When it was first released to arcades in 1980, Pac-Man created a new Maze Chase genre which was radically different to the sports, racing and shooting games which had come before it. This became a breakout pop-culture hit with appeal across genders to such a level that two seasons of a Pac-Man TV shows were produced. Even today, Pac-Man’s iconic visage is still one of the most identifiable gaming figures. Yet by 1985 the genre was in deep remission and by 1995 it can be fairly argued dead, except for Namco’s own Pac-Man remakes and re-imaginings. Adventure games went into remission and came back. 2D shooters (ala Galaga) are niche, but still being made. What was it about the Maze Chase genre which led to such an immediate boom and bust cycle?
The setup of Pac-Man is familiar through its place in popular culture, even if like me, you’ve never actually played the game before. Move Pac-Man around to eat all the dots and avoid being eaten by the ghosts which pursue him. Eating a large power pellet will turn the tables and let you eat the ghosts. This is a great little bit of mechanical storytelling, it feels great to get revenge on your tormentors. But what I didn’t realise until playing is that Pac-Man actually includes primitive cut-scenes between levels, showing this reversal of fortunes.
For a 1980 arcade game, this is pretty gosh darn impressive. In fact, Pac-Man feels much fresher than its Arcade Game Series counterparts Galaga and Dig Dug, despite actually being an older game. I’d posit that this is due to the genre’s death, which makes Pac-Man feel original, whereas Galaga feels like a simplified version of the shooters which have come since. Pac-Man is still a blast in short bursts today, with lots of quick decisions, spatial awareness and predictions of enemy movement required in order to navigate the maze efficiently and avoid the ghosts. That feeling when you pop a power pellet and chow down on the four ghosts that have been menacing you is fantastic. So I wonder whether the genre died because Pac-Man perfected it as soon as it was born?

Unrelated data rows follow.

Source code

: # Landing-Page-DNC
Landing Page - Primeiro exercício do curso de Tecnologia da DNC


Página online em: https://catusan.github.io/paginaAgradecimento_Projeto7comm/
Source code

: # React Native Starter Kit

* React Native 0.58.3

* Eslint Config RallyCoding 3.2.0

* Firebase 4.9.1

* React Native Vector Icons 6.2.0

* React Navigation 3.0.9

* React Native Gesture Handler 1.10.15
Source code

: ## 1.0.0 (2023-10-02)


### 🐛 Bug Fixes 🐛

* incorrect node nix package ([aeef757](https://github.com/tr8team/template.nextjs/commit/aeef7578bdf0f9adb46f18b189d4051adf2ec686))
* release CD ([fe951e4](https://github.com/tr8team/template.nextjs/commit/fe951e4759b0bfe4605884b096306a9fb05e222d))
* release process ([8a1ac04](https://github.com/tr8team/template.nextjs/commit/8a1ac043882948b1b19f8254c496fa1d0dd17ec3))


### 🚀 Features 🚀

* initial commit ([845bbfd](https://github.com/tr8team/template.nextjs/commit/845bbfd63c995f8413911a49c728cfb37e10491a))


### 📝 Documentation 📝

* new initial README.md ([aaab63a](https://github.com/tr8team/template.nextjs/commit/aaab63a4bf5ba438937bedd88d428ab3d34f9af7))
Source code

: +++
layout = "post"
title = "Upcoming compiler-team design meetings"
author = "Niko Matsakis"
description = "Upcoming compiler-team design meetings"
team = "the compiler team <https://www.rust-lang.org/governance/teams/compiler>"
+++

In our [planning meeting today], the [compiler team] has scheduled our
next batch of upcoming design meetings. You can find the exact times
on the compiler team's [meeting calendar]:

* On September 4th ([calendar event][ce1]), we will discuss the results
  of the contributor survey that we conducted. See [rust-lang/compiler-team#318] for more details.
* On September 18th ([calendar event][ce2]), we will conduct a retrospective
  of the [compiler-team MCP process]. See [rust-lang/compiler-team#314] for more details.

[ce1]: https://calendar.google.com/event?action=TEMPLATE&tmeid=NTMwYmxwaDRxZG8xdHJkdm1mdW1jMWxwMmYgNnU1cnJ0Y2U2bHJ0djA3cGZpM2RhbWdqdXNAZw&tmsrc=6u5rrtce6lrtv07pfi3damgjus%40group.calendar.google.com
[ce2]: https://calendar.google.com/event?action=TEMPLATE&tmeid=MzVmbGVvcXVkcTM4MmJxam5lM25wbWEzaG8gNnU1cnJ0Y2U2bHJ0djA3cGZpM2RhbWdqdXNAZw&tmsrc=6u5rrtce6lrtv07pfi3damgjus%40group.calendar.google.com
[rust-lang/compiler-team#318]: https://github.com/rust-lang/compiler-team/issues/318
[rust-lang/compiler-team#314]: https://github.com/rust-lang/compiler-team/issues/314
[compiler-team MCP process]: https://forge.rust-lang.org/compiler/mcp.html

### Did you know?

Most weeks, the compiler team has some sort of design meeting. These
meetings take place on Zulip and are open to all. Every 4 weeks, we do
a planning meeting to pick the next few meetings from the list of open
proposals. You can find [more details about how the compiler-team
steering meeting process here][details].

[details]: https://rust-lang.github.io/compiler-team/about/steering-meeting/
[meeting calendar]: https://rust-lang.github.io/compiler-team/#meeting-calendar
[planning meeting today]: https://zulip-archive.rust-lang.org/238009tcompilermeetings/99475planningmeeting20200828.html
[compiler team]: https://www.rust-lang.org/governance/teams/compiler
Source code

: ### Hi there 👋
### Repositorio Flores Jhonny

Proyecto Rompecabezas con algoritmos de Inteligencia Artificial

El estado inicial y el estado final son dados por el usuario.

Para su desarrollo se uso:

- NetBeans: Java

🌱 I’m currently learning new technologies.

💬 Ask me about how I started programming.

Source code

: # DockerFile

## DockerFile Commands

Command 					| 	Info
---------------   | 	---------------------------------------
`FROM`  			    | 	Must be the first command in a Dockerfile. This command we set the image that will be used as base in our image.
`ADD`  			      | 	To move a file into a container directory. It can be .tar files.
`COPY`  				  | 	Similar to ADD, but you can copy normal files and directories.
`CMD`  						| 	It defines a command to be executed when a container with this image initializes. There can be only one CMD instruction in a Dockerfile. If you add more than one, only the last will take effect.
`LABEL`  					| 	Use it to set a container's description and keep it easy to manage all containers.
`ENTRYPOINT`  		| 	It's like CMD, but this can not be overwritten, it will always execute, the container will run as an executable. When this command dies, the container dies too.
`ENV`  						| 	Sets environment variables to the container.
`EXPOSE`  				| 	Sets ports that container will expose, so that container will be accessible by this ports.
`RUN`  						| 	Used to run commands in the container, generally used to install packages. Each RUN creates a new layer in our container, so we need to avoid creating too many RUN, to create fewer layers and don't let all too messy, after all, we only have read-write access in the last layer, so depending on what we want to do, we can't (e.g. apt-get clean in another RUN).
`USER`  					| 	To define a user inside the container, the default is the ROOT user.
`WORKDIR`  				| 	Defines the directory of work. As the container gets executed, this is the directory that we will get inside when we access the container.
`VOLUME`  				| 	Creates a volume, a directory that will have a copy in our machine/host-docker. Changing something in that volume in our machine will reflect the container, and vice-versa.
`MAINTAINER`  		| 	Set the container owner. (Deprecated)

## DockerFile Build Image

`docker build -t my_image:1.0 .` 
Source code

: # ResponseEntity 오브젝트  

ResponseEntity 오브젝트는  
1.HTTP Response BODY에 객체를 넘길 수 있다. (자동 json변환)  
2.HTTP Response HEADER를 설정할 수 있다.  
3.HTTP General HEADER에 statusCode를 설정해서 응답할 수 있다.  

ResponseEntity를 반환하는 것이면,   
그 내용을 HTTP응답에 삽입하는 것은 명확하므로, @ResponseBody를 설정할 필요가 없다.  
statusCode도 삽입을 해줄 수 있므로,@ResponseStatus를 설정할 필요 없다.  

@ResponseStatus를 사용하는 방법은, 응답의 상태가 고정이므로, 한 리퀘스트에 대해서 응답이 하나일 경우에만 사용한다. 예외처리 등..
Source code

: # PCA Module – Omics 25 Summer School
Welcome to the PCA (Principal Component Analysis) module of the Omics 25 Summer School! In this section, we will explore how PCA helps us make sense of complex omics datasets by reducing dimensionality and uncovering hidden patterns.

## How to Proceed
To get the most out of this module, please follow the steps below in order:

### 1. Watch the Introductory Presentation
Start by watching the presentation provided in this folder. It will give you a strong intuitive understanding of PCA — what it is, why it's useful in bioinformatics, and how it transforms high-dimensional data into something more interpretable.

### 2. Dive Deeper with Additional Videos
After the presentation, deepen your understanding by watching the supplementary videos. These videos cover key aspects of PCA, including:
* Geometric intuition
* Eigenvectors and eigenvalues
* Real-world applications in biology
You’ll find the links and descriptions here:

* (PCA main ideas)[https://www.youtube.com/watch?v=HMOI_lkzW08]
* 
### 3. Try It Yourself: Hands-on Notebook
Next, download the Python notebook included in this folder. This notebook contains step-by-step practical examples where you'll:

In the years immediately following Pac-Man’s release, waves of clones and other Maze Chase games hit the arcades and shelves for the consoles of the time. This coincided with the great video game crash, so given that these others have since vanished into the ether its fair to assume they couldn’t hold a candle to the original. It is entirely possible that this wave of shovelware killed interest in the genre outside of the reliable Pac-Man.
Pac-Man’s success was also driven strongly from the American segment of the market, after an initially lacklustre launch in Japan. I’d suspect that with the rise of the NES and focus on Japanese audiences in the period after the aforementioned crash, this style of game which was such a hit with American audiences was a lower priority.
But these assertions don’t explain why the Maze Chase didn’t spring back once the time was right. Pac-Man itself is still a solidly fun game, and I’ll be interested to see a more modern take on it from Pac-Man 256 which I’ll get to later in this series. The mechanics are tightly tied into the single screen format, which was required at the time and may have seemed outdated if reinvented later. I wonder whether the cross-gender appeal even hurt the genre later – once the English speaking revival came about in the 90s, the charge was led by tough manly games like Wolfenstein and Duke Nukem. Perhaps the aesthetic of Maze Chase games just didn’t suit the ‘Boy’s Own Adventures’ which gaming had morphed into. It may even just be that the Maze Chase died too early, and so once the relentless push for new technology slowed in the 2000s, it was too old and out of designers minds. Certainly it was out of my mind.
This has been an interesting little trip into the past with Namco’s Arcade Game Series, but I’m really looking forward to having some stories and contexts to sink my teeth into. The next cab off the rank is Attractio, which looks to be a physics puzzler. I like both those things, so this should be good.